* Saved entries
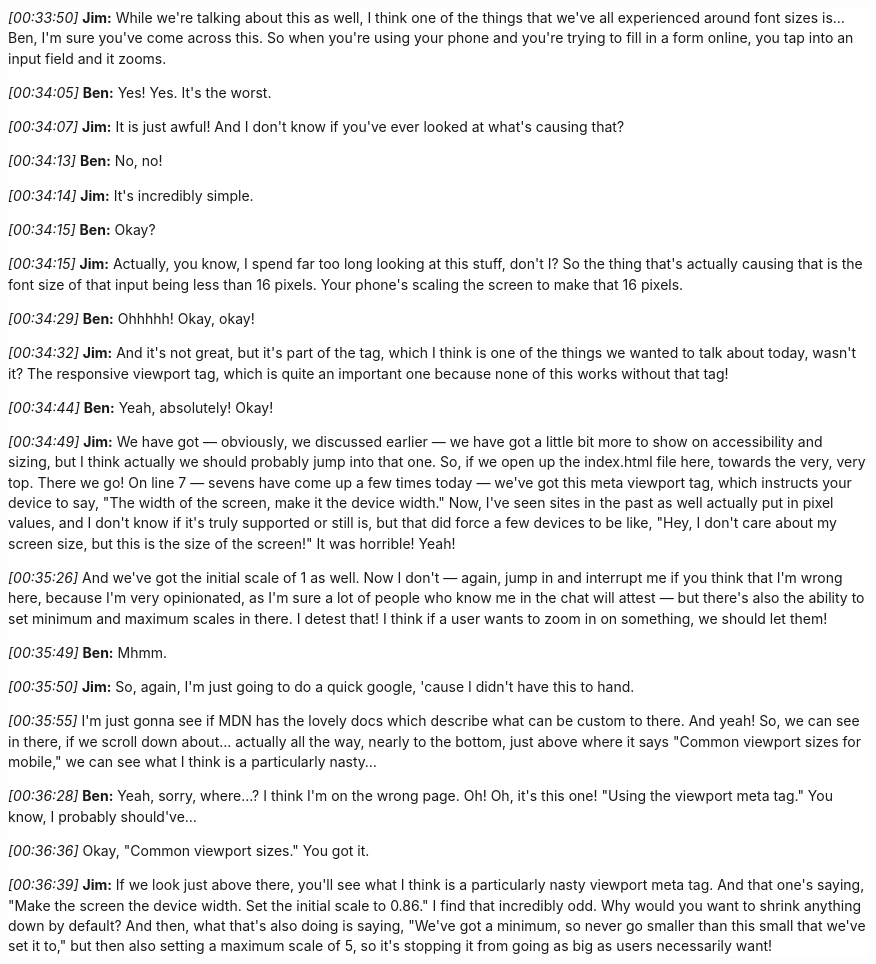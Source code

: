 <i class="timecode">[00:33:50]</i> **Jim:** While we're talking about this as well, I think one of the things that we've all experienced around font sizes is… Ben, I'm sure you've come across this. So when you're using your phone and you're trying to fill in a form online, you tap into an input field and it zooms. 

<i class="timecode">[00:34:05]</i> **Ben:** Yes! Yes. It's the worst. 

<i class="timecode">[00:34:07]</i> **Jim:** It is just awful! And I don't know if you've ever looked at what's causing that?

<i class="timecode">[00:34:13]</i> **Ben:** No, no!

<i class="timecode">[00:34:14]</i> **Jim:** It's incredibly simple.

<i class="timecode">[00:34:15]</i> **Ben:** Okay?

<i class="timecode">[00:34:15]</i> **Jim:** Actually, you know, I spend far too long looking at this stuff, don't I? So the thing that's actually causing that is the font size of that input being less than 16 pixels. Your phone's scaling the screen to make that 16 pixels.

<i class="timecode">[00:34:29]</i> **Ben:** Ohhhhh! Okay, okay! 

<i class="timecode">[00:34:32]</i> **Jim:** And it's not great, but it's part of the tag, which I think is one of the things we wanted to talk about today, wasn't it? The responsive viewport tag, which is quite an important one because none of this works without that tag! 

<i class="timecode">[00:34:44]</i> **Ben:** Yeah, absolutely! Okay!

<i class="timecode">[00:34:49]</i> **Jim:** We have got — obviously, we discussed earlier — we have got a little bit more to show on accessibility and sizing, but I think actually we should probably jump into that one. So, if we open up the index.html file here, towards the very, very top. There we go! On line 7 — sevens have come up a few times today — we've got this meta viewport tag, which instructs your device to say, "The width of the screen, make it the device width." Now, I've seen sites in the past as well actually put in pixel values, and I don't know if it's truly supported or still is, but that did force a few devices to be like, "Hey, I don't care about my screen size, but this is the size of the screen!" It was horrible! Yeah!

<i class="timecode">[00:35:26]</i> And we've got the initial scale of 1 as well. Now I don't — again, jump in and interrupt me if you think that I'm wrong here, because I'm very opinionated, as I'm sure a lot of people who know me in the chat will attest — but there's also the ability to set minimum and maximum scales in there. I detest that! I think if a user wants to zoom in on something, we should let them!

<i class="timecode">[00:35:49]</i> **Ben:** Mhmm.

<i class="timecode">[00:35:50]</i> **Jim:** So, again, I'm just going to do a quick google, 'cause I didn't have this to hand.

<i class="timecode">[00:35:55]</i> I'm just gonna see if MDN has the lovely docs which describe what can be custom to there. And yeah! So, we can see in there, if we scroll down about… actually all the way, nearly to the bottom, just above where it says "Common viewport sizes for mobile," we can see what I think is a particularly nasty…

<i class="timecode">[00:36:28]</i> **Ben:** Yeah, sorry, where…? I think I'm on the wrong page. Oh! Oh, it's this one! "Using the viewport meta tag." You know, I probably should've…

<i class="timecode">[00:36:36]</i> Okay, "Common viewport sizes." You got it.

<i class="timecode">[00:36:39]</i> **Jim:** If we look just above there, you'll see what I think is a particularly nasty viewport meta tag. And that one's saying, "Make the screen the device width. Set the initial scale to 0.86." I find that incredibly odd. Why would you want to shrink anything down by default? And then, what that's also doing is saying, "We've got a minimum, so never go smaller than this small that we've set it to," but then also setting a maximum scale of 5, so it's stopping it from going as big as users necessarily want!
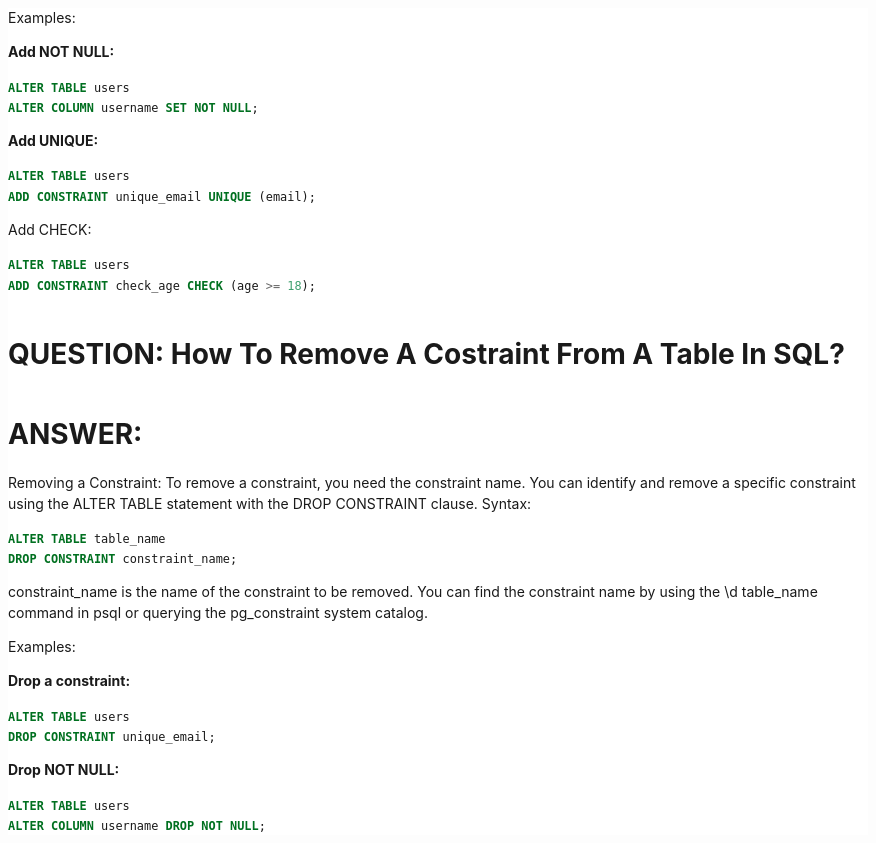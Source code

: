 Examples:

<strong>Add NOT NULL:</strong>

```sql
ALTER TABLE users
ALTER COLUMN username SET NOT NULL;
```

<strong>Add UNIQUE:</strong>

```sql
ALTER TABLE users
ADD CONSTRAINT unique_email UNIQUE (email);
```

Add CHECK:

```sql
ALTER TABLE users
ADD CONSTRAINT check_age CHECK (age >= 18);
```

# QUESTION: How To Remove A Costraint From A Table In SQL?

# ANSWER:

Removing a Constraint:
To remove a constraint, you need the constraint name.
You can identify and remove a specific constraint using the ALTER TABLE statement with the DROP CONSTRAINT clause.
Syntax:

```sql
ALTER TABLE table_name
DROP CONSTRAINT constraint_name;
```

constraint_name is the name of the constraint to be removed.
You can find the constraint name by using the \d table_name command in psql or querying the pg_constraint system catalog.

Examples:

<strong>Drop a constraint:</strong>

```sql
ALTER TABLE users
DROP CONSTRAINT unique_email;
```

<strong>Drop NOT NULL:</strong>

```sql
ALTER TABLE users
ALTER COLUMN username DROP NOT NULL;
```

* What to produce
Print the lines from the beginning of the records up to and including the line containing "Yeah, absolutely! Okay!", word for word, with no pictures.

* Response to the task
Source code

: <i class="timecode">[00:33:50]</i> **Jim:** While we're talking about this as well, I think one of the things that we've all experienced around font sizes is… Ben, I'm sure you've come across this. So when you're using your phone and you're trying to fill in a form online, you tap into an input field and it zooms. 

<i class="timecode">[00:34:05]</i> **Ben:** Yes! Yes. It's the worst. 

<i class="timecode">[00:34:07]</i> **Jim:** It is just awful! And I don't know if you've ever looked at what's causing that?

<i class="timecode">[00:34:13]</i> **Ben:** No, no!

<i class="timecode">[00:34:14]</i> **Jim:** It's incredibly simple.

<i class="timecode">[00:34:15]</i> **Ben:** Okay?

<i class="timecode">[00:34:15]</i> **Jim:** Actually, you know, I spend far too long looking at this stuff, don't I? So the thing that's actually causing that is the font size of that input being less than 16 pixels. Your phone's scaling the screen to make that 16 pixels.

<i class="timecode">[00:34:29]</i> **Ben:** Ohhhhh! Okay, okay! 

<i class="timecode">[00:34:32]</i> **Jim:** And it's not great, but it's part of the tag, which I think is one of the things we wanted to talk about today, wasn't it? The responsive viewport tag, which is quite an important one because none of this works without that tag! 

<i class="timecode">[00:34:44]</i> **Ben:** Yeah, absolutely! Okay!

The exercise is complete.